INPUT Block Start
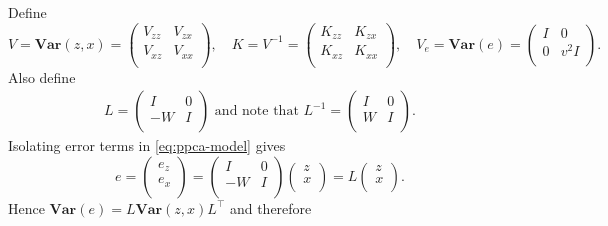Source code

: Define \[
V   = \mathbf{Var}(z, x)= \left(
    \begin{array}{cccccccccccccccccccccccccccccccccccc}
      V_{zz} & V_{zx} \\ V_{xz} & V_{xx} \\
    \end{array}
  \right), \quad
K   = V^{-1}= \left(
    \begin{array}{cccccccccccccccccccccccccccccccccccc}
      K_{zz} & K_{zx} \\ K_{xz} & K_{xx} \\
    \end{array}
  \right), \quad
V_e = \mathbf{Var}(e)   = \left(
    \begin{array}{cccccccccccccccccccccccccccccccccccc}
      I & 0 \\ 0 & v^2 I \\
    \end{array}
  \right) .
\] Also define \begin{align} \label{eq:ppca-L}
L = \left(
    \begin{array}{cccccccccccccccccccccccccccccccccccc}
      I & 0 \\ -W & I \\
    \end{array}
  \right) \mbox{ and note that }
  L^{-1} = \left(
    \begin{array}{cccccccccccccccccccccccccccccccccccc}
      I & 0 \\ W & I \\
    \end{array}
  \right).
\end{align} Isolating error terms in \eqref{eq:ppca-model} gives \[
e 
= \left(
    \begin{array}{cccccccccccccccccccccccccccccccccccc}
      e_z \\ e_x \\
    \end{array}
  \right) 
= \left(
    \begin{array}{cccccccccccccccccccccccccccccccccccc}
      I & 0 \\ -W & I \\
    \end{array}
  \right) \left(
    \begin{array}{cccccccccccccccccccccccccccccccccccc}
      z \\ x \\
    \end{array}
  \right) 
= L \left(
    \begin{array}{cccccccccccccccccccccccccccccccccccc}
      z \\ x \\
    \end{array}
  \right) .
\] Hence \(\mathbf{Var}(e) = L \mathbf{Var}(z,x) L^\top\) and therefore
INPUT Block End
INPUT Block Start
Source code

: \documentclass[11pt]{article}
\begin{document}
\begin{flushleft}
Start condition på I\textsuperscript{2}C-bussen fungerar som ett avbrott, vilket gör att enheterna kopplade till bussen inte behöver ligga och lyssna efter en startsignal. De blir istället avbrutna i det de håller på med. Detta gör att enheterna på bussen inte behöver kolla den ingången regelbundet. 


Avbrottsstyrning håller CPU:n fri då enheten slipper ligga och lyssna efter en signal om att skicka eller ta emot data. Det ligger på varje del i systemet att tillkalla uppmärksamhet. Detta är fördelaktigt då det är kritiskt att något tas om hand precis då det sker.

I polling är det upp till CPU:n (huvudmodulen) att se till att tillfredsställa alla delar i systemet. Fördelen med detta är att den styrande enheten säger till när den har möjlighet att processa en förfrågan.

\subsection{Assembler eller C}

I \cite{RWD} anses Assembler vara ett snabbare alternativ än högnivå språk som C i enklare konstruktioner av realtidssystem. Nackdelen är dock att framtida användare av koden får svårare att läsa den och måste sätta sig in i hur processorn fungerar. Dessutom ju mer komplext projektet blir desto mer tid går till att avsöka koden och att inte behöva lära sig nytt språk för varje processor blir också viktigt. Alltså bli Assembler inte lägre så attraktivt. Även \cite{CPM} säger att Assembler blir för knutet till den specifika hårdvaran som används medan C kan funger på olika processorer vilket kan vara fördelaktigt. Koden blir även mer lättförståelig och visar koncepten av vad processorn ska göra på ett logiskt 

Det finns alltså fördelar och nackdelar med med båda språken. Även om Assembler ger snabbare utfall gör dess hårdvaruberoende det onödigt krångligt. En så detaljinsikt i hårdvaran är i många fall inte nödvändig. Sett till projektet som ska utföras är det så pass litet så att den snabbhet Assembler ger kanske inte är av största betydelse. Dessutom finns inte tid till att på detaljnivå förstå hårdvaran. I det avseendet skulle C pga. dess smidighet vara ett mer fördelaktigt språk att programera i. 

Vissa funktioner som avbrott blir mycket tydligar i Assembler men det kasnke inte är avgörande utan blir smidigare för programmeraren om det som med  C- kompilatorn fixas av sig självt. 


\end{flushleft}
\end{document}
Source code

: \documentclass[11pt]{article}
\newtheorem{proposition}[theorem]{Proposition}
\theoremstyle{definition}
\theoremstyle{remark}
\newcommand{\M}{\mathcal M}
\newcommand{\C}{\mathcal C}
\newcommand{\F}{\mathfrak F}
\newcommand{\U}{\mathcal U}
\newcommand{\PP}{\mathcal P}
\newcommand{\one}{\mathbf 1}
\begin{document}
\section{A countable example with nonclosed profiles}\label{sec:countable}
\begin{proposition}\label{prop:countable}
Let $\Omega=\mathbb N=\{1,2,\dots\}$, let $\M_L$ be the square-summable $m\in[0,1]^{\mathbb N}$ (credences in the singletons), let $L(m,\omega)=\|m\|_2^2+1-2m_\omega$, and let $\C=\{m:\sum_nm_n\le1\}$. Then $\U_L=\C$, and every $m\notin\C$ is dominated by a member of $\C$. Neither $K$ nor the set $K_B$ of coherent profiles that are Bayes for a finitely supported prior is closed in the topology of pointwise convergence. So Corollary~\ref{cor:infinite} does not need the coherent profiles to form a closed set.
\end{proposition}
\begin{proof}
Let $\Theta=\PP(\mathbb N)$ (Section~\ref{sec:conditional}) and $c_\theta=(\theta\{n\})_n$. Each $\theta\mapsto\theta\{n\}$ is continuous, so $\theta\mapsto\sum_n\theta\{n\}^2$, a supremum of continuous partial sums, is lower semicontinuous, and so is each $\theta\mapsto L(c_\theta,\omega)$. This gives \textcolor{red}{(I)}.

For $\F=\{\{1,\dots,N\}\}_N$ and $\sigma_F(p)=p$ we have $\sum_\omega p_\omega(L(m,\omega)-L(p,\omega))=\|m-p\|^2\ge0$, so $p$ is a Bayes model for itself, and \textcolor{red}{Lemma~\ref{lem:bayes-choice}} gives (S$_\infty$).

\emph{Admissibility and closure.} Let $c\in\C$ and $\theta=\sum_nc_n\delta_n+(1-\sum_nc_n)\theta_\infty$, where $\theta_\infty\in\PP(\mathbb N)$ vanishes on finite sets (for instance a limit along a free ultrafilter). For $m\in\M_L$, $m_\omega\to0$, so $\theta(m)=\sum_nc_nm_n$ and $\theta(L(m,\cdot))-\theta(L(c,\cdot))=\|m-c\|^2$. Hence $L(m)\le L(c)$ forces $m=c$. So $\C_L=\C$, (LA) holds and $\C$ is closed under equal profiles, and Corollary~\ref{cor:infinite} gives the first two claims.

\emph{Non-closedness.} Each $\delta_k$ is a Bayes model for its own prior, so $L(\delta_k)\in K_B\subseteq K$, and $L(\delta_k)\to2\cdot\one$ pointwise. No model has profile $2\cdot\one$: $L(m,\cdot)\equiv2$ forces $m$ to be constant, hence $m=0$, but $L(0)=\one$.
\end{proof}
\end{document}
INPUT Block End
▶ PROMPT
From the data above, copy each line that has the string "newcommand".

▶ ANSWER TO THE PROBLEM
\newcommand{\M}{\mathcal M}
\newcommand{\C}{\mathcal C}
\newcommand{\F}{\mathfrak F}
\newcommand{\U}{\mathcal U}
\newcommand{\PP}{\mathcal P}
\newcommand{\one}{\mathbf 1}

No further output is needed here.